Another tomorrow 4(完)

インタークーラーターボのレスポンスに彼女の左足が一瞬遅れて、車体が飛び出した。コンソールに重ねていたカセットテープもバラバラになって、シートの下にこぼれ落ちる。あわてた彼女に手のひらを見せ、シートベルトを外してから、ひとつひとつ拾い上げた。そのなかに「Out Of This World」とマジックで手書きされたひとつには、彼女のために用意してきたEUROPEのアルバムが収めてある。

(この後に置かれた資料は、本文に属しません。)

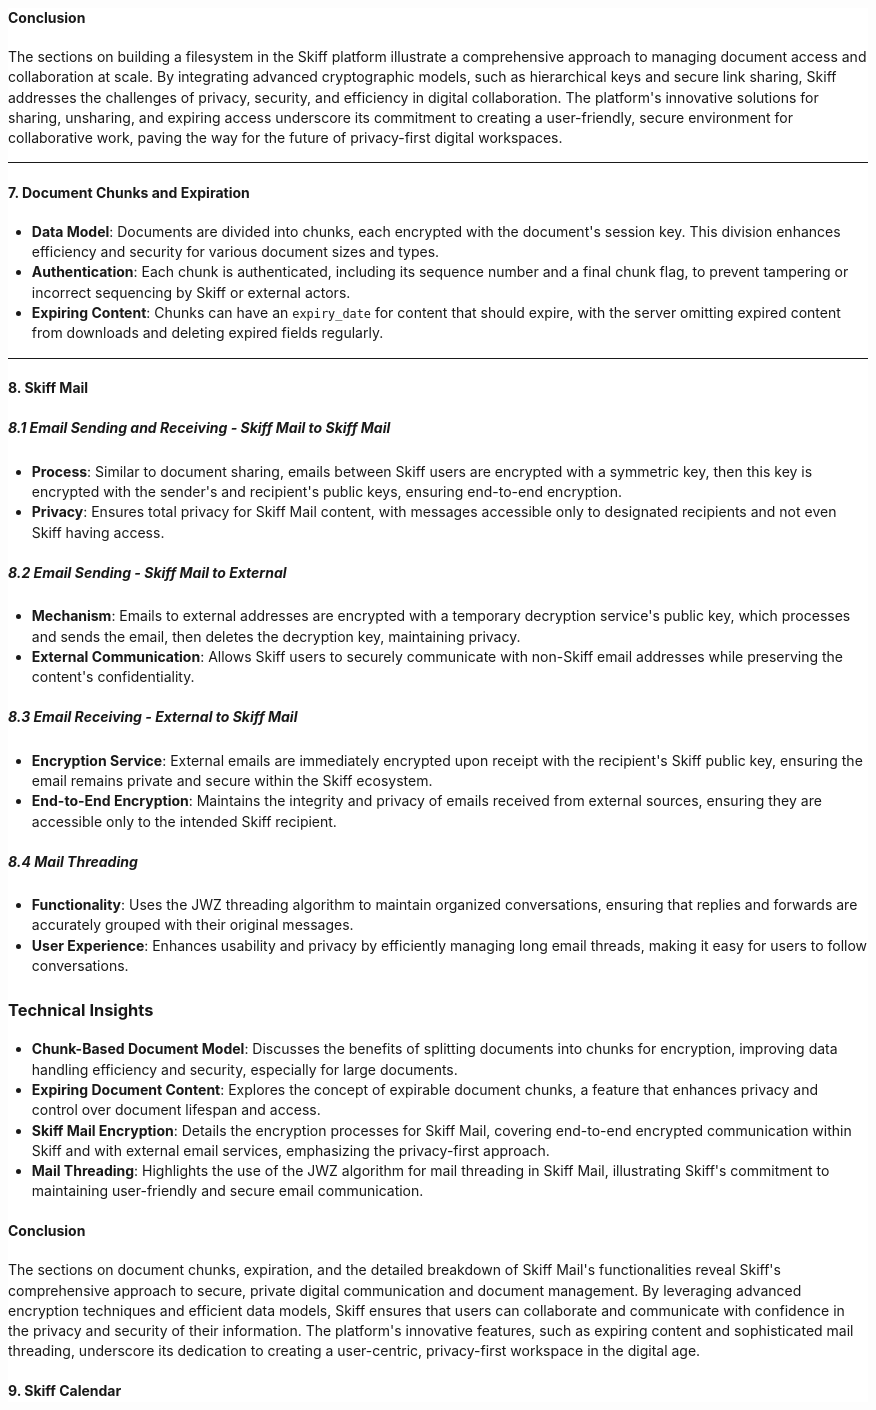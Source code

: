 #### Conclusion
The sections on building a filesystem in the Skiff platform illustrate a comprehensive approach to managing document access and collaboration at scale. By integrating advanced cryptographic models, such as hierarchical keys and secure link sharing, Skiff addresses the challenges of privacy, security, and efficiency in digital collaboration. The platform's innovative solutions for sharing, unsharing, and expiring access underscore its commitment to creating a user-friendly, secure environment for collaborative work, paving the way for the future of privacy-first digital workspaces.

---
#### 7. Document Chunks and Expiration
- **Data Model**: Documents are divided into chunks, each encrypted with the document's session key. This division enhances efficiency and security for various document sizes and types.
- **Authentication**: Each chunk is authenticated, including its sequence number and a final chunk flag, to prevent tampering or incorrect sequencing by Skiff or external actors.
- **Expiring Content**: Chunks can have an `expiry_date` for content that should expire, with the server omitting expired content from downloads and deleting expired fields regularly.
---
#### 8. Skiff Mail
##### 8.1 Email Sending and Receiving - Skiff Mail to Skiff Mail
- **Process**: Similar to document sharing, emails between Skiff users are encrypted with a symmetric key, then this key is encrypted with the sender's and recipient's public keys, ensuring end-to-end encryption.
- **Privacy**: Ensures total privacy for Skiff Mail content, with messages accessible only to designated recipients and not even Skiff having access.
##### 8.2 Email Sending - Skiff Mail to External
- **Mechanism**: Emails to external addresses are encrypted with a temporary decryption service's public key, which processes and sends the email, then deletes the decryption key, maintaining privacy.
- **External Communication**: Allows Skiff users to securely communicate with non-Skiff email addresses while preserving the content's confidentiality.
##### 8.3 Email Receiving - External to Skiff Mail
- **Encryption Service**: External emails are immediately encrypted upon receipt with the recipient's Skiff public key, ensuring the email remains private and secure within the Skiff ecosystem.
- **End-to-End Encryption**: Maintains the integrity and privacy of emails received from external sources, ensuring they are accessible only to the intended Skiff recipient.
##### 8.4 Mail Threading
- **Functionality**: Uses the JWZ threading algorithm to maintain organized conversations, ensuring that replies and forwards are accurately grouped with their original messages.
- **User Experience**: Enhances usability and privacy by efficiently managing long email threads, making it easy for users to follow conversations.
### Technical Insights
- **Chunk-Based Document Model**: Discusses the benefits of splitting documents into chunks for encryption, improving data handling efficiency and security, especially for large documents.
- **Expiring Document Content**: Explores the concept of expirable document chunks, a feature that enhances privacy and control over document lifespan and access.
- **Skiff Mail Encryption**: Details the encryption processes for Skiff Mail, covering end-to-end encrypted communication within Skiff and with external email services, emphasizing the privacy-first approach.
- **Mail Threading**: Highlights the use of the JWZ algorithm for mail threading in Skiff Mail, illustrating Skiff's commitment to maintaining user-friendly and secure email communication.
#### Conclusion
The sections on document chunks, expiration, and the detailed breakdown of Skiff Mail's functionalities reveal Skiff's comprehensive approach to secure, private digital communication and document management. By leveraging advanced encryption techniques and efficient data models, Skiff ensures that users can collaborate and communicate with confidence in the privacy and security of their information. The platform's innovative features, such as expiring content and sophisticated mail threading, underscore its dedication to creating a user-centric, privacy-first workspace in the digital age.
#### 9. Skiff Calendar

テープを入れ替えてすぐに、ストリングスの奏でるイントロで曲が始まった。スローなバラードがそのまま、濡れた高音ヴォイスに引き継がれると、「いい曲ね」と運転席から声が漏れた。

たとえ世界が壊れても、明日、僕の傍に居てくれるかい。

「夢追人の明日を支えておくれ」と、旋律に切々と語りかけるヴォーカル。僕の未来に君はたたずみ微笑んでくれているというのか。その日があるとすれば、いったいどんな明日なのか。

時は流れて、その明日にこうして今、立っている。Tomorrowがいつも明るい日を刻むばかりじゃない。ただ、けして暗い日でもない。夕べ、二十余年ぶりに乗せた助手席の彼女に、USBメモリから曲が流れた。すっかり年を重ねた彼女の口は閉ざされたまま、瞳にかすかな笑みをたたえただけだった。

君は、今も覚えているだろうか。もう25年も前の初めての夜のことを。